Foreign

I can’t see the district names painted on the rear windows of taxis. I can’t make out the expressions on people’s faces as they bargain relentlessly with the shopkeepers. I have no idea where I am in the city, or how to get back to where we’re staying. I am in an air-conditioned bus ten feet off the ground, physically above the citizens of a city I call myself familiar with. I’m seeing and doing things I’ve never come close to seeing and doing before. I am a foreigner.

Whenever I’ve visited Mumbai before Niswarth, I’ve been picked up by my family in a windows-down taxi, free to smell the air and able to hear the horns blaring outside.
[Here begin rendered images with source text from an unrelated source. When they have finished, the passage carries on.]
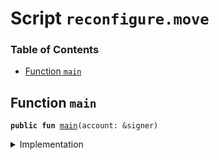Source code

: 
<a name="SCRIPT"></a>

# Script `reconfigure.move`

### Table of Contents

-  [Function `main`](#SCRIPT_main)



<a name="SCRIPT_main"></a>

## Function `main`



<pre><code><b>public</b> <b>fun</b> <a href="#SCRIPT_main">main</a>(account: &signer)
</code></pre>



<details>
<summary>Implementation</summary>


<pre><code><b>fun</b> <a href="#SCRIPT_main">main</a>(account: &signer) {
    <b>let</b> assoc_root_role = <a href="../../modules/doc/Roles.md#0x1_Roles_extract_privilege_to_capability">Roles::extract_privilege_to_capability</a>&lt;AssociationRootRole&gt;(account);
    <a href="../../modules/doc/LibraSystem.md#0x1_LibraSystem_update_and_reconfigure">LibraSystem::update_and_reconfigure</a>(&assoc_root_role);
    <a href="../../modules/doc/Roles.md#0x1_Roles_restore_capability_to_privilege">Roles::restore_capability_to_privilege</a>(account, assoc_root_role);
}
</code></pre>



</details>
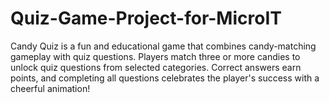 # Quiz-Game-Project-for-MicroIT
Candy Quiz is a fun and educational game that combines candy-matching gameplay with quiz questions. Players match three or more candies to unlock quiz questions from selected categories. Correct answers earn points, and completing all questions celebrates the player's success with a cheerful animation!
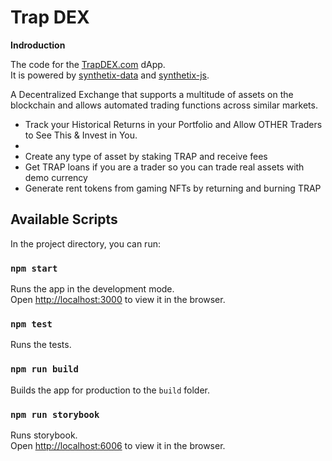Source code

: 
# Trap DEX
**Indroduction**

The code for the [TrapDEX.com](https://trapdex.com) dApp.<br />
It is powered by [synthetix-data](https://github.com/Synthetixio/synthetix-data) and [synthetix-js](https://github.com/Synthetixio/synthetix-js).

A Decentralized Exchange that supports a multitude of assets on the blockchain and allows automated trading functions across similar markets.

* Track your Historical Returns in your Portfolio and Allow OTHER Traders to See This & Invest in You.
* 
* Create any type of asset by staking TRAP and receive fees
* Get TRAP loans if you are a trader so you can trade real assets with demo currency
* Generate rent tokens from gaming NFTs by returning and burning TRAP

## Available Scripts

In the project directory, you can run:

### `npm start`

Runs the app in the development mode.<br />
Open [http://localhost:3000](http://localhost:3000) to view it in the browser.

### `npm test`

Runs the tests.

### `npm run build`

Builds the app for production to the `build` folder.

### `npm run storybook`

Runs storybook.<br />
Open [http://localhost:6006](http://localhost:6006) to view it in the browser.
I reach our home, dragging our suitcases up three flights of stairs, and fall on a cot-like bed, praying that jetlag will let me go to sleep for once. Comfortable and content, I never feel like an outsider. I’m Indian! I come here every few years! I go shopping, eat out, and borrow library books like any other citizen, although I’m always accompanied by my family. I know how to react when I see a beggar sticking her hand through our taxi window when we are stopped at a signal; I know to stare straight ahead when a stranger tries to get my attention. I’m even somewhat familiar with politics. Nothing is unfamiliar, nothing is out of place. I am home.

I expected to feel the same way when we arrived in Mumbai a few days ago, but that was not the case. As we entered Dharavi, it dawned on me that I was grossly unfamiliar with certain parts of the city.
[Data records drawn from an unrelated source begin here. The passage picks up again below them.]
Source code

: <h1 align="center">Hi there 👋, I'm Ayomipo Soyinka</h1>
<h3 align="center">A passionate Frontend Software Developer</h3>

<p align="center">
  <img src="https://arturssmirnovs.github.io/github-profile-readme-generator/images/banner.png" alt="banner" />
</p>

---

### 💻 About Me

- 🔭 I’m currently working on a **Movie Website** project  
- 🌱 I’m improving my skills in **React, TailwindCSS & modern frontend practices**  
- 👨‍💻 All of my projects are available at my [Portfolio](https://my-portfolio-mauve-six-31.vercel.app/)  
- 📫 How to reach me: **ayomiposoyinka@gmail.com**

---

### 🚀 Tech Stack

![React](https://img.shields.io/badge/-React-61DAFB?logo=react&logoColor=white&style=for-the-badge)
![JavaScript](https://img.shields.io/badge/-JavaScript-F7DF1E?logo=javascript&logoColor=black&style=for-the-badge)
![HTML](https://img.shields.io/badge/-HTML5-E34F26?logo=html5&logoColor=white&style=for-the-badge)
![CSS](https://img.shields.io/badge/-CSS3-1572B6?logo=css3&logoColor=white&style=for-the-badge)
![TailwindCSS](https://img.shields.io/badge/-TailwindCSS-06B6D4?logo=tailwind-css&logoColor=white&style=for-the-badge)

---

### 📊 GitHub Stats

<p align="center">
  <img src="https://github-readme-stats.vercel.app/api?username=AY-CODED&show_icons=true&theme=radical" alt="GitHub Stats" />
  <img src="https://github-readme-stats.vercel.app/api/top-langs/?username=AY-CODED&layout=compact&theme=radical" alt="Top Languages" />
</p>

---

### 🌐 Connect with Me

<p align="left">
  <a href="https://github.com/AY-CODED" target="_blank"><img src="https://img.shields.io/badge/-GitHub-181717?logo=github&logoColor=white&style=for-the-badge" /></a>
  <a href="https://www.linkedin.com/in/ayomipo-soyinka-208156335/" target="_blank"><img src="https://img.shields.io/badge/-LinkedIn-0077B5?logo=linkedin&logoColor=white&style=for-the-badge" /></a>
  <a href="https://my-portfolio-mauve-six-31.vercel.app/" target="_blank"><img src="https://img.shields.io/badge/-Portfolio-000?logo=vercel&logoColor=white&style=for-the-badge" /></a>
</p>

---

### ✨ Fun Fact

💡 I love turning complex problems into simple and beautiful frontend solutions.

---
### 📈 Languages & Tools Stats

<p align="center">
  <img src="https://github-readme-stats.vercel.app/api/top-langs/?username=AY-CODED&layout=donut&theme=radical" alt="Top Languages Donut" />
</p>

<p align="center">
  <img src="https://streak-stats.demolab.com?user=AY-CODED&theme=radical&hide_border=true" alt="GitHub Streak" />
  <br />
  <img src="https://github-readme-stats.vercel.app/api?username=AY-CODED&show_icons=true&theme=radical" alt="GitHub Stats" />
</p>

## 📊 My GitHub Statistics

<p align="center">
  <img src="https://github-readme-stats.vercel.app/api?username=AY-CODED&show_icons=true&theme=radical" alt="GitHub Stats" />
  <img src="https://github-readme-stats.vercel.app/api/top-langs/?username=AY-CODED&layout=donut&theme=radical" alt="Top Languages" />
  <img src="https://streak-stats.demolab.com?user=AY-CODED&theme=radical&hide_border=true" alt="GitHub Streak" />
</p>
Yes, I had walked down many a street in Bombay, seeing, hearing and smelling the tarp-covered homes on the side of the road that people reside in. The spectrum of incomes are displayed almost in full on the streets; just twenty feet from the bungalow of a movie star is a shanty, home to at least five people. Between the two, other Mumbai citizens walk to vegetable stalls or fabric stores to complete their daily tasks. Just past this sight, a thin man with dirty clothes and tattered shoes pushes a cow around with a bamboo staff. I felt like I had seen a lot of Mumbai just from walking around with my grandmother, but I never considered what I hadn’t seen until Dharavi.
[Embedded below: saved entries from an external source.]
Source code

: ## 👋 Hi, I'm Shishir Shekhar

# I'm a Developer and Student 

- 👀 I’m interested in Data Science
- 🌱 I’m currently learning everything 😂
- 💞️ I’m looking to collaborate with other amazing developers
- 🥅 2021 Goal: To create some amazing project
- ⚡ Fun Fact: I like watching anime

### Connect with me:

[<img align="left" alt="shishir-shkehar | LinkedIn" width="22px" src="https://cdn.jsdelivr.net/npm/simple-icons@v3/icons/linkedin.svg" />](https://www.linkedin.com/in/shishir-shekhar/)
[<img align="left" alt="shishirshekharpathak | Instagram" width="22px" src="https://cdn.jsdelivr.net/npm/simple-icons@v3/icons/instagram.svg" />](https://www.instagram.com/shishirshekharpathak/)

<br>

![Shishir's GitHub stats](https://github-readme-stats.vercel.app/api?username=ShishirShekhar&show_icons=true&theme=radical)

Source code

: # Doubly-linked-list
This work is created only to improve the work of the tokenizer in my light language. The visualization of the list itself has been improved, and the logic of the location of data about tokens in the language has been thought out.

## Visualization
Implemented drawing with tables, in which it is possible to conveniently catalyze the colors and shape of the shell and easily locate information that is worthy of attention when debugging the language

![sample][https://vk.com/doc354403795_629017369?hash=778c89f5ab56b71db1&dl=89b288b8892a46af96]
Dharavi did not shock me or even surprise me. It did, however, manage to clearly differentiate my Niswarth experience from any of my prior trips to India. I was a foreigner, touring Asia’s biggest slum with eighteen other foreigners. Although I understand Hindi and Tamil, I can’t read or write either, and hence, I could not know exactly what any of the stores or signs we passed by said. Certain smells threw me off balance; I couldn’t place them, and certain people did the same. I was most definitely not at home.

There were a few things on that tour that I knew, and many others that I did not. It taught me the importance of perspective and surroundings; my idea of Bombay was filtered and sheltered by my family members for good reason. As a young child, I didn’t need to know absolutely everything about the city where my mother grew up. I just needed the happy memories of home and heart. But on Niswarth, I enter every situation only slightly more prepared than everyone else, which is not nearly enough to make a difference in my perspective. I’m an outsider, but that’s why I’m on Niswarth: to learn, absorb, and reflect on things I didn’t before. I need to be at least a little foreign to understand things I don’t already: I need to be uncomfortable. And I’m okay with doing that for another week and a half.